"""
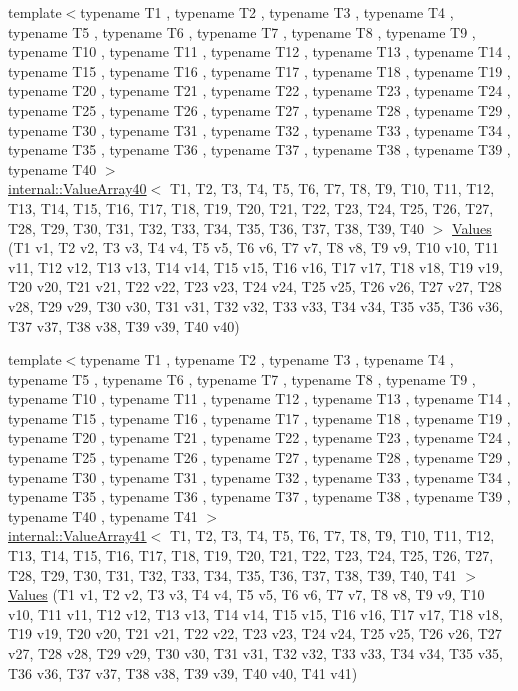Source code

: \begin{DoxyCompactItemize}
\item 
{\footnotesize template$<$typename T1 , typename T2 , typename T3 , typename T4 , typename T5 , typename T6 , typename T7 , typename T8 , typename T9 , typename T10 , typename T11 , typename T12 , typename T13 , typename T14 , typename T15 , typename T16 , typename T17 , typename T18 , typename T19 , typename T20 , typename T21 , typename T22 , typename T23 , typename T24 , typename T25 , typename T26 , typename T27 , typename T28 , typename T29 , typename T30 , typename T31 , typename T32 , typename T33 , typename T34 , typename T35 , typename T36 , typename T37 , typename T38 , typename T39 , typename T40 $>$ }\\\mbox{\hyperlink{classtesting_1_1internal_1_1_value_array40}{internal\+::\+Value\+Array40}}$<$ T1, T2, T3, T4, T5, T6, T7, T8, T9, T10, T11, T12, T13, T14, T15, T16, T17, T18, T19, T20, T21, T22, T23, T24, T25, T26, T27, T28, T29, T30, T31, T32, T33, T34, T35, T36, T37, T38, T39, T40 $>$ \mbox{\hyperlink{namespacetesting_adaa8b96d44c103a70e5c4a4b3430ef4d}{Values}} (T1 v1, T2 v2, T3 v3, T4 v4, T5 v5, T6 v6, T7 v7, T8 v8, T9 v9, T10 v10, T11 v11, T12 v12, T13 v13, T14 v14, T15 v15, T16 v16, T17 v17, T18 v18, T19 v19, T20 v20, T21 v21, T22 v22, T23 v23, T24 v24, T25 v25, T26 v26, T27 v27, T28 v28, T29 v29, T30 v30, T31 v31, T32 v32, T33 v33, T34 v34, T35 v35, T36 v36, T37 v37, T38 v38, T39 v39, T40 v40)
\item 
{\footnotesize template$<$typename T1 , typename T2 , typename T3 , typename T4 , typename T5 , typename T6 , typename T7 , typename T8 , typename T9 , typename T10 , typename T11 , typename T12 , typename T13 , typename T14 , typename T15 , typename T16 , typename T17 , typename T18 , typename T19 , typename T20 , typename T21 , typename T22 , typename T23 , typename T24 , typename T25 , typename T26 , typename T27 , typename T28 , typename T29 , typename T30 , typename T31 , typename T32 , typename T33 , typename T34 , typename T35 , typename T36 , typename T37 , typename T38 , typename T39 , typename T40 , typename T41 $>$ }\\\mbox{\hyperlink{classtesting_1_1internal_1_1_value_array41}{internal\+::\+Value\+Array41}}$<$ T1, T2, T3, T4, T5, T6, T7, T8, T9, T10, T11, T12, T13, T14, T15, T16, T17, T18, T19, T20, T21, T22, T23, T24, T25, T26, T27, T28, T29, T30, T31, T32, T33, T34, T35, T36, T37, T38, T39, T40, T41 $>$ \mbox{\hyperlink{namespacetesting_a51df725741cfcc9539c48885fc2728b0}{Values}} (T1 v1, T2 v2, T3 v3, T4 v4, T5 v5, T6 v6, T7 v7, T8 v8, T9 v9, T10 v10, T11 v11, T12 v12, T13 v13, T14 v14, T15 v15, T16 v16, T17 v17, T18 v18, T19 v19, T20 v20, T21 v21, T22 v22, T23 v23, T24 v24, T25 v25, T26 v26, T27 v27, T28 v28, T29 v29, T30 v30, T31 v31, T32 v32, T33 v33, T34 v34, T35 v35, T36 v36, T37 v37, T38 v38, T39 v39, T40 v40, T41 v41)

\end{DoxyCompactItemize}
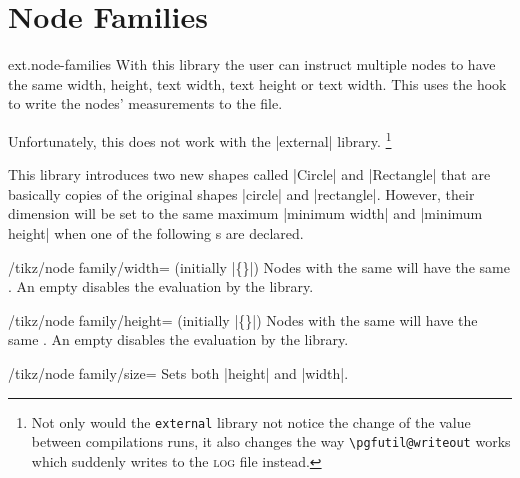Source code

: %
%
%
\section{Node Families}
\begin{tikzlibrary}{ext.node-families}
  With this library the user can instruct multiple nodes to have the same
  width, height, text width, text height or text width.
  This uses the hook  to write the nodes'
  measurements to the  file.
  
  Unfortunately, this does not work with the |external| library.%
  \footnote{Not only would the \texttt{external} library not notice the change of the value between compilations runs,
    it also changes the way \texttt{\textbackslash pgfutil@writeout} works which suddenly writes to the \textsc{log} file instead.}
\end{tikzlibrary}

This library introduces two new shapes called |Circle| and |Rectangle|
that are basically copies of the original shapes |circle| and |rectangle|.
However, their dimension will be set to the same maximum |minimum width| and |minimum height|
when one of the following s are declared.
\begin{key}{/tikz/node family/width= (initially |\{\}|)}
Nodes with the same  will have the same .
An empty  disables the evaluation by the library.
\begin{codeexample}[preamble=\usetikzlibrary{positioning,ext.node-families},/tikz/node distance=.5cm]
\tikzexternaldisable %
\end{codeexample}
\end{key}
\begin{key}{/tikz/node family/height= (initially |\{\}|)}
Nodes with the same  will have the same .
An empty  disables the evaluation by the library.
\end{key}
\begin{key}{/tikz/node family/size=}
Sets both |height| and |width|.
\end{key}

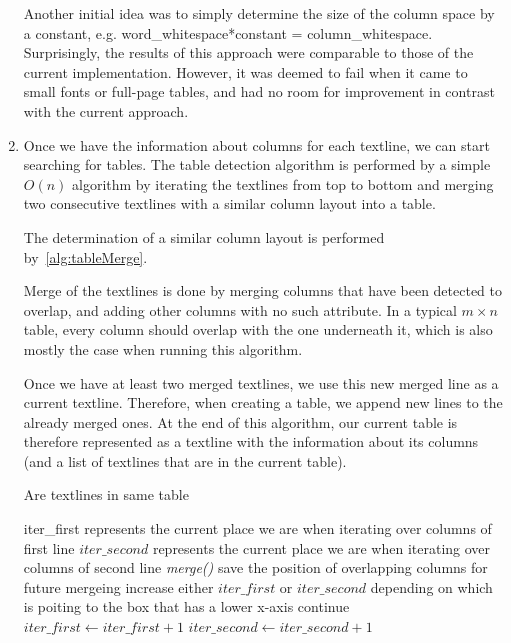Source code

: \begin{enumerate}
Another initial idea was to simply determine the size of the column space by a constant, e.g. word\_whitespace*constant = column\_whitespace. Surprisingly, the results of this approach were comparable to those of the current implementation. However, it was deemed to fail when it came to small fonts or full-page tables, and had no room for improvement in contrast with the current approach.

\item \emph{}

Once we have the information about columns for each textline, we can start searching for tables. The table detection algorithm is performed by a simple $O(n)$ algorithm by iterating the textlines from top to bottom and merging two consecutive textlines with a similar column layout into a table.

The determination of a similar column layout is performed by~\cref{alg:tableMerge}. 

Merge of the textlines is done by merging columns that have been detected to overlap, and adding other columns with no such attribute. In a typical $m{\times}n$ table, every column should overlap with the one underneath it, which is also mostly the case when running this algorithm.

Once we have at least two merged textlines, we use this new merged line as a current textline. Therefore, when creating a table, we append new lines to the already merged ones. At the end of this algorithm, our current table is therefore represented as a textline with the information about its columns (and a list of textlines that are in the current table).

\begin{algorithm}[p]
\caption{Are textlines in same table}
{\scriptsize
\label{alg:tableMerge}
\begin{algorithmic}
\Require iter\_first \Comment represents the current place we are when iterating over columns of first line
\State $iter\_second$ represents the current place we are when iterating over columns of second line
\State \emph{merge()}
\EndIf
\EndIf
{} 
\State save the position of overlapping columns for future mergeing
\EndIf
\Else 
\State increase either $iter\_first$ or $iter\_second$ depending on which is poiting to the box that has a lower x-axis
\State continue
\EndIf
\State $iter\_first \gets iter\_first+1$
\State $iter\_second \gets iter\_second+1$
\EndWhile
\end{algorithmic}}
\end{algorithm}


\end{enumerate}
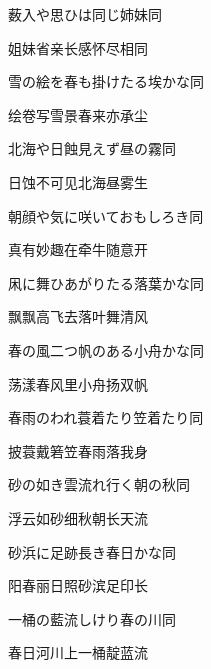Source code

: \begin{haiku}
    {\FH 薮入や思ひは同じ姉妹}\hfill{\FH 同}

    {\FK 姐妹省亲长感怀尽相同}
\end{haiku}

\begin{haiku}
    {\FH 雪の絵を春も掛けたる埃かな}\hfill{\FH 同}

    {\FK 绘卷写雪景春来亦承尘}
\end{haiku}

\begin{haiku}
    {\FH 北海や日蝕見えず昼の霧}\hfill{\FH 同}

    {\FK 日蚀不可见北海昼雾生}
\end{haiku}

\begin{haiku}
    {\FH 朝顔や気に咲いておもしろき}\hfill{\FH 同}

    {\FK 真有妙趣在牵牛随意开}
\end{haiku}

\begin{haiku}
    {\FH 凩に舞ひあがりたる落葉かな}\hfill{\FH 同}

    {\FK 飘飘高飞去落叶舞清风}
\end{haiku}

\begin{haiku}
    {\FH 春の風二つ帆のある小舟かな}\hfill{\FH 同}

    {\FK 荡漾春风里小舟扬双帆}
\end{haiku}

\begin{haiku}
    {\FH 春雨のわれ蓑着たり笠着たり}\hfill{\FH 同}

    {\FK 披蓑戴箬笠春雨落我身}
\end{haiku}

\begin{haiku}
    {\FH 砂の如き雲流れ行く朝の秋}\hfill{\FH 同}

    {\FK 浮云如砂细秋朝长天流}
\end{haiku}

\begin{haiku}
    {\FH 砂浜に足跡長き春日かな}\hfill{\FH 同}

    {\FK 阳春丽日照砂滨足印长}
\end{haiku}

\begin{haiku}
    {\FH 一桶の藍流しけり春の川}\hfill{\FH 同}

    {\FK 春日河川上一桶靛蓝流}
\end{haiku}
"""
"""
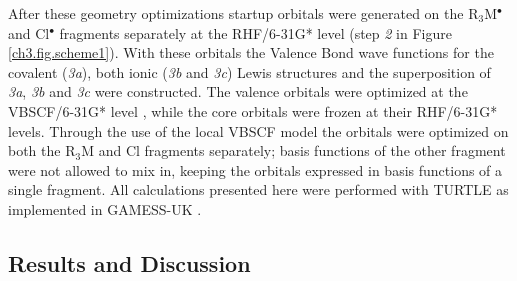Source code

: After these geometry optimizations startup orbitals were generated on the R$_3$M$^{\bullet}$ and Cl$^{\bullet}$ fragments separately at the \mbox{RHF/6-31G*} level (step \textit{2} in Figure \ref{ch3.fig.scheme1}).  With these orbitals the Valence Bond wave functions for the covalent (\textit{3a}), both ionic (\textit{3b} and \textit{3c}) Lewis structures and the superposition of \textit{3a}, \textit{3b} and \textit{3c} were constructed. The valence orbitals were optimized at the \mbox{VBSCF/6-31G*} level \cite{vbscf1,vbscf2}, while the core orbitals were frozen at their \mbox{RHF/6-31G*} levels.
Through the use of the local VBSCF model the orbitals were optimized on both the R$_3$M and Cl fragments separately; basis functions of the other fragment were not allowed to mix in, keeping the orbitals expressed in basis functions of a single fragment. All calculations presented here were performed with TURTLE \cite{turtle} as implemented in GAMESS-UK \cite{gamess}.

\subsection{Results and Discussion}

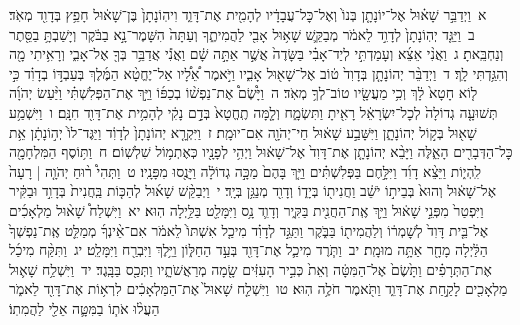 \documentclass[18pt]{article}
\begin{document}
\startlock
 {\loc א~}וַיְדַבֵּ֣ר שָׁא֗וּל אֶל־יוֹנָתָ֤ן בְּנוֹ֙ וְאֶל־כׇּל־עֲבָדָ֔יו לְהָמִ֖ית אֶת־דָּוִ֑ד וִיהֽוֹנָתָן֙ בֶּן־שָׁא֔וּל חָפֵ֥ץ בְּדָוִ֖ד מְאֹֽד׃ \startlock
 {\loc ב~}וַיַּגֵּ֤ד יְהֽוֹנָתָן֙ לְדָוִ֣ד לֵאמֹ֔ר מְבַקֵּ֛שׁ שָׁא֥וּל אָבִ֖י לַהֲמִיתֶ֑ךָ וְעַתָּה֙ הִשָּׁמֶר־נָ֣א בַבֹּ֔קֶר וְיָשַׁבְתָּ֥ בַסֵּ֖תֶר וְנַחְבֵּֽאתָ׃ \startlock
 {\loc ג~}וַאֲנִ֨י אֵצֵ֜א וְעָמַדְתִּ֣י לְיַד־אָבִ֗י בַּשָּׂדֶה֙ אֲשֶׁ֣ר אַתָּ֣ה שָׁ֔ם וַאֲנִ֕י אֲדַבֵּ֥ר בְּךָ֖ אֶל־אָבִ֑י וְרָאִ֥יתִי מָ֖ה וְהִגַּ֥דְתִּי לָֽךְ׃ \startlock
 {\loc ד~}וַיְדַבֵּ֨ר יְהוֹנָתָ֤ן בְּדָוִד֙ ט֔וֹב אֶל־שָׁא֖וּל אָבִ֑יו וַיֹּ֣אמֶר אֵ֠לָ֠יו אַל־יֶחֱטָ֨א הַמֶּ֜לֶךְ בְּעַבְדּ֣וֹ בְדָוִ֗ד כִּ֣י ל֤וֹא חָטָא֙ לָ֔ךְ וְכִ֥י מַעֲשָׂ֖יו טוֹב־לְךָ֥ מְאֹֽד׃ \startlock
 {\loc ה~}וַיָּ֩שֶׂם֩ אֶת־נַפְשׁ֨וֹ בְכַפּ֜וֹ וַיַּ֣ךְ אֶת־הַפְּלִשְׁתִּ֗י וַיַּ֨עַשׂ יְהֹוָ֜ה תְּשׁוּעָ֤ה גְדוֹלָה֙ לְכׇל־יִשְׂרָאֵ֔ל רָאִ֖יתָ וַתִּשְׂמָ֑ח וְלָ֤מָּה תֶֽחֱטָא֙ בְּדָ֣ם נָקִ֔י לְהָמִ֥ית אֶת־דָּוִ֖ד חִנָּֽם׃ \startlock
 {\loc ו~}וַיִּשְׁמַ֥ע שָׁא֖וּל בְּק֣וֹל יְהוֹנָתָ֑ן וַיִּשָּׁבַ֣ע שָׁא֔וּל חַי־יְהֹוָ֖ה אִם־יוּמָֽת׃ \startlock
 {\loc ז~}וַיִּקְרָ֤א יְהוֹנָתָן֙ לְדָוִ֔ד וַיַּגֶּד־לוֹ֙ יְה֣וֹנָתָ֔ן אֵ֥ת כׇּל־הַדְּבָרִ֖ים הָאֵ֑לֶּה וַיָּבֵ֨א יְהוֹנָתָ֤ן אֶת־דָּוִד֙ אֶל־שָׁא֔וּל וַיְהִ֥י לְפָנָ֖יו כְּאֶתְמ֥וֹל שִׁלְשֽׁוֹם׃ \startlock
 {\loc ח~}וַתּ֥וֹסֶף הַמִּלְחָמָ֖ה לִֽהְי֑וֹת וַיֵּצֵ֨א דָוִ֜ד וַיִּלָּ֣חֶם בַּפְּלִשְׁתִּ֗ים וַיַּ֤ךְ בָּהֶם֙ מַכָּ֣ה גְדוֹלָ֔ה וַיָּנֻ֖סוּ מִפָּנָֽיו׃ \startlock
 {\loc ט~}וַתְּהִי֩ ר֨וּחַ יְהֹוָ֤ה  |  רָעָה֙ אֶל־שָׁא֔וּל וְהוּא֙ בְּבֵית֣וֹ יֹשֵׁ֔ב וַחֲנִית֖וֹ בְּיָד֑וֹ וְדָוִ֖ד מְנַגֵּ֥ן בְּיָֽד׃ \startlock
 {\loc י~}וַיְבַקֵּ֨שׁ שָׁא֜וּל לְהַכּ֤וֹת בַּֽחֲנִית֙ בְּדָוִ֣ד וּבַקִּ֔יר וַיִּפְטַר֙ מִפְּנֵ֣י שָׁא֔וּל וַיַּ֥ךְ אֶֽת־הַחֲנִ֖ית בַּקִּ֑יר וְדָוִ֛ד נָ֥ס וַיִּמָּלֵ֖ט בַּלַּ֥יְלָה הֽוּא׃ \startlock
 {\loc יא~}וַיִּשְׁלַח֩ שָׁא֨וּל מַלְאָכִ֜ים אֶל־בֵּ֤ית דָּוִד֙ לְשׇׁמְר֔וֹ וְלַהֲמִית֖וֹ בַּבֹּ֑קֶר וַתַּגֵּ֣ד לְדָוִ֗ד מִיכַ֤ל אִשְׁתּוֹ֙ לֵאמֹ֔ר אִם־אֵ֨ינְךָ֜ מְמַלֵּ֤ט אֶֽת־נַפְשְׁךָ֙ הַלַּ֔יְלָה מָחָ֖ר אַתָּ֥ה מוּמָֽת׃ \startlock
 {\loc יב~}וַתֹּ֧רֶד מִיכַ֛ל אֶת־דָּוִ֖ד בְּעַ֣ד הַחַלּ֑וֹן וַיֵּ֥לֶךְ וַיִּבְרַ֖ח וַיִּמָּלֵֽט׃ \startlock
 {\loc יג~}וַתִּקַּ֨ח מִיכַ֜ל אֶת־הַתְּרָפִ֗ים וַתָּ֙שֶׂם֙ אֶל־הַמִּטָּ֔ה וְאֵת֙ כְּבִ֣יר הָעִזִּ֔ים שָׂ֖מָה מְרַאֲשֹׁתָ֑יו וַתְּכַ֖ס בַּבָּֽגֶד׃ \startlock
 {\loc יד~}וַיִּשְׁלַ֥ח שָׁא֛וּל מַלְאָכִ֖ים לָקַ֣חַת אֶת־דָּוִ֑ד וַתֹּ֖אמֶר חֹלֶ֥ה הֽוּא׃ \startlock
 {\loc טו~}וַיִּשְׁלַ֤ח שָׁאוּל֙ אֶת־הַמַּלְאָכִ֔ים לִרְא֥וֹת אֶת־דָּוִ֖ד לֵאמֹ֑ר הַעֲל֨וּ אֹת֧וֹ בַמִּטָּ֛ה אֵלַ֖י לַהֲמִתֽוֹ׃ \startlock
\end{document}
"""
Tally the lines of the preceding listing in which the word "algorithmic" appears; state nothing but the total.

[FINISHED EXERCISE]: 2